Entries taken from a collection:

══════════

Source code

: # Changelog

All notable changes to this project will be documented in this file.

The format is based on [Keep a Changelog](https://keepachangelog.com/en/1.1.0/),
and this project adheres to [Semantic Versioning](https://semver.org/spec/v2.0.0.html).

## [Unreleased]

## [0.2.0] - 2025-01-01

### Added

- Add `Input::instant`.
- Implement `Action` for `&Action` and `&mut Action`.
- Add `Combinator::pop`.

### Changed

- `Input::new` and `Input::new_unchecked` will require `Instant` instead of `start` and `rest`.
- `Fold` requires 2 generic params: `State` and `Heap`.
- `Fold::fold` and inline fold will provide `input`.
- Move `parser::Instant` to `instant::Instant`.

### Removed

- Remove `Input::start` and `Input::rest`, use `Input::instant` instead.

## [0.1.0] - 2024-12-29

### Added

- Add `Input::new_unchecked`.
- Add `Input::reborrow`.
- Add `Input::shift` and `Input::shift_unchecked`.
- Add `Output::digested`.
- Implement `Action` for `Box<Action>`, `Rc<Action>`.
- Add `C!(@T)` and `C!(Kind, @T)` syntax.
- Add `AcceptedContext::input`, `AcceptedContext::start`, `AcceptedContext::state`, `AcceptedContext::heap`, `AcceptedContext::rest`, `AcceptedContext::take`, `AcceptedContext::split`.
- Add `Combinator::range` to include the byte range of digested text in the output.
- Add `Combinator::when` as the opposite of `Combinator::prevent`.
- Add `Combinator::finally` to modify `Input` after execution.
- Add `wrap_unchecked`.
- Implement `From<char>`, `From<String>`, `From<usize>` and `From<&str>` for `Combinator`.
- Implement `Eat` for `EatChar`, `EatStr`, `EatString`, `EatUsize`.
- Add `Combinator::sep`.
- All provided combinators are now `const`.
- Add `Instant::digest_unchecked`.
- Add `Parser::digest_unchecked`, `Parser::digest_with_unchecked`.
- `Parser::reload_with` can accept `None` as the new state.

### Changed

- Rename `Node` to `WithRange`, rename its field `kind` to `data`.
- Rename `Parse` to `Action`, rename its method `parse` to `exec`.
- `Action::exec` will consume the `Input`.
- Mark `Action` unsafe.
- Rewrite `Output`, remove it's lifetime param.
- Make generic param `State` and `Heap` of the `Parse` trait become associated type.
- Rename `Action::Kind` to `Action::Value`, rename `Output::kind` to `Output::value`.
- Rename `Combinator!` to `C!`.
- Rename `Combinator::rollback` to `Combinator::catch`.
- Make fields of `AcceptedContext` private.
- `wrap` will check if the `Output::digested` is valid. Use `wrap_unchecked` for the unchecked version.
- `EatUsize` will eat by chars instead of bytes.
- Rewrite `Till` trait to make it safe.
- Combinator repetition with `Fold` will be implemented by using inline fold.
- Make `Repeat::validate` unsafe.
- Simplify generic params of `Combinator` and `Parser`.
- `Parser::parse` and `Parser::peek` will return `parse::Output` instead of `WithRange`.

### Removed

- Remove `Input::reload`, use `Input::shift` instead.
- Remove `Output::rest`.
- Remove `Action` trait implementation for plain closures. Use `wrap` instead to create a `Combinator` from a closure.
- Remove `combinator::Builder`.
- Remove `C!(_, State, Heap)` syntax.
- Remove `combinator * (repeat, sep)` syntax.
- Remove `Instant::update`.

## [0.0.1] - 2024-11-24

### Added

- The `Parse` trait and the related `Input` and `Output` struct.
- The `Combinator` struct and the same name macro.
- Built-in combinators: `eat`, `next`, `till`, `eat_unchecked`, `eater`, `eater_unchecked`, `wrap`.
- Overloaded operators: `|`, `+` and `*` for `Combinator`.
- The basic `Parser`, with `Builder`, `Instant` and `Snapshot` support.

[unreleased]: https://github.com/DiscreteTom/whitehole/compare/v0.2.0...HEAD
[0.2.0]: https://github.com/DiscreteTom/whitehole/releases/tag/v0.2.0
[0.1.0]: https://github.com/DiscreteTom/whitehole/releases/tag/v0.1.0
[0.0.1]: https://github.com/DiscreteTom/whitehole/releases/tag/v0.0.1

══════════

ABOUT THIS TASK:
Going line by line, set down the data above exactly as given.

EXPECTED OUTPUT:
Source code

: # Changelog

All notable changes to this project will be documented in this file.

The format is based on [Keep a Changelog](https://keepachangelog.com/en/1.1.0/),
and this project adheres to [Semantic Versioning](https://semver.org/spec/v2.0.0.html).

## [Unreleased]

## [0.2.0] - 2025-01-01

### Added

- Add `Input::instant`.
- Implement `Action` for `&Action` and `&mut Action`.
- Add `Combinator::pop`.

### Changed

- `Input::new` and `Input::new_unchecked` will require `Instant` instead of `start` and `rest`.
- `Fold` requires 2 generic params: `State` and `Heap`.
- `Fold::fold` and inline fold will provide `input`.
- Move `parser::Instant` to `instant::Instant`.

### Removed

- Remove `Input::start` and `Input::rest`, use `Input::instant` instead.

## [0.1.0] - 2024-12-29

### Added

- Add `Input::new_unchecked`.
- Add `Input::reborrow`.
- Add `Input::shift` and `Input::shift_unchecked`.
- Add `Output::digested`.
- Implement `Action` for `Box<Action>`, `Rc<Action>`.
- Add `C!(@T)` and `C!(Kind, @T)` syntax.
- Add `AcceptedContext::input`, `AcceptedContext::start`, `AcceptedContext::state`, `AcceptedContext::heap`, `AcceptedContext::rest`, `AcceptedContext::take`, `AcceptedContext::split`.
- Add `Combinator::range` to include the byte range of digested text in the output.
- Add `Combinator::when` as the opposite of `Combinator::prevent`.
- Add `Combinator::finally` to modify `Input` after execution.
- Add `wrap_unchecked`.
- Implement `From<char>`, `From<String>`, `From<usize>` and `From<&str>` for `Combinator`.
- Implement `Eat` for `EatChar`, `EatStr`, `EatString`, `EatUsize`.
- Add `Combinator::sep`.
- All provided combinators are now `const`.
- Add `Instant::digest_unchecked`.
- Add `Parser::digest_unchecked`, `Parser::digest_with_unchecked`.
- `Parser::reload_with` can accept `None` as the new state.

### Changed

- Rename `Node` to `WithRange`, rename its field `kind` to `data`.
- Rename `Parse` to `Action`, rename its method `parse` to `exec`.
- `Action::exec` will consume the `Input`.
- Mark `Action` unsafe.
- Rewrite `Output`, remove it's lifetime param.
- Make generic param `State` and `Heap` of the `Parse` trait become associated type.
- Rename `Action::Kind` to `Action::Value`, rename `Output::kind` to `Output::value`.
- Rename `Combinator!` to `C!`.
- Rename `Combinator::rollback` to `Combinator::catch`.
- Make fields of `AcceptedContext` private.
- `wrap` will check if the `Output::digested` is valid. Use `wrap_unchecked` for the unchecked version.
- `EatUsize` will eat by chars instead of bytes.
- Rewrite `Till` trait to make it safe.
- Combinator repetition with `Fold` will be implemented by using inline fold.
- Make `Repeat::validate` unsafe.
- Simplify generic params of `Combinator` and `Parser`.
- `Parser::parse` and `Parser::peek` will return `parse::Output` instead of `WithRange`.

### Removed

- Remove `Input::reload`, use `Input::shift` instead.
- Remove `Output::rest`.
- Remove `Action` trait implementation for plain closures. Use `wrap` instead to create a `Combinator` from a closure.
- Remove `combinator::Builder`.
- Remove `C!(_, State, Heap)` syntax.
- Remove `combinator * (repeat, sep)` syntax.
- Remove `Instant::update`.

## [0.0.1] - 2024-11-24

### Added

- The `Parse` trait and the related `Input` and `Output` struct.
- The `Combinator` struct and the same name macro.
- Built-in combinators: `eat`, `next`, `till`, `eat_unchecked`, `eater`, `eater_unchecked`, `wrap`.
- Overloaded operators: `|`, `+` and `*` for `Combinator`.
- The basic `Parser`, with `Builder`, `Instant` and `Snapshot` support.

[unreleased]: https://github.com/DiscreteTom/whitehole/compare/v0.2.0...HEAD
[0.2.0]: https://github.com/DiscreteTom/whitehole/releases/tag/v0.2.0
[0.1.0]: https://github.com/DiscreteTom/whitehole/releases/tag/v0.1.0
[0.0.1]: https://github.com/DiscreteTom/whitehole/releases/tag/v0.0.1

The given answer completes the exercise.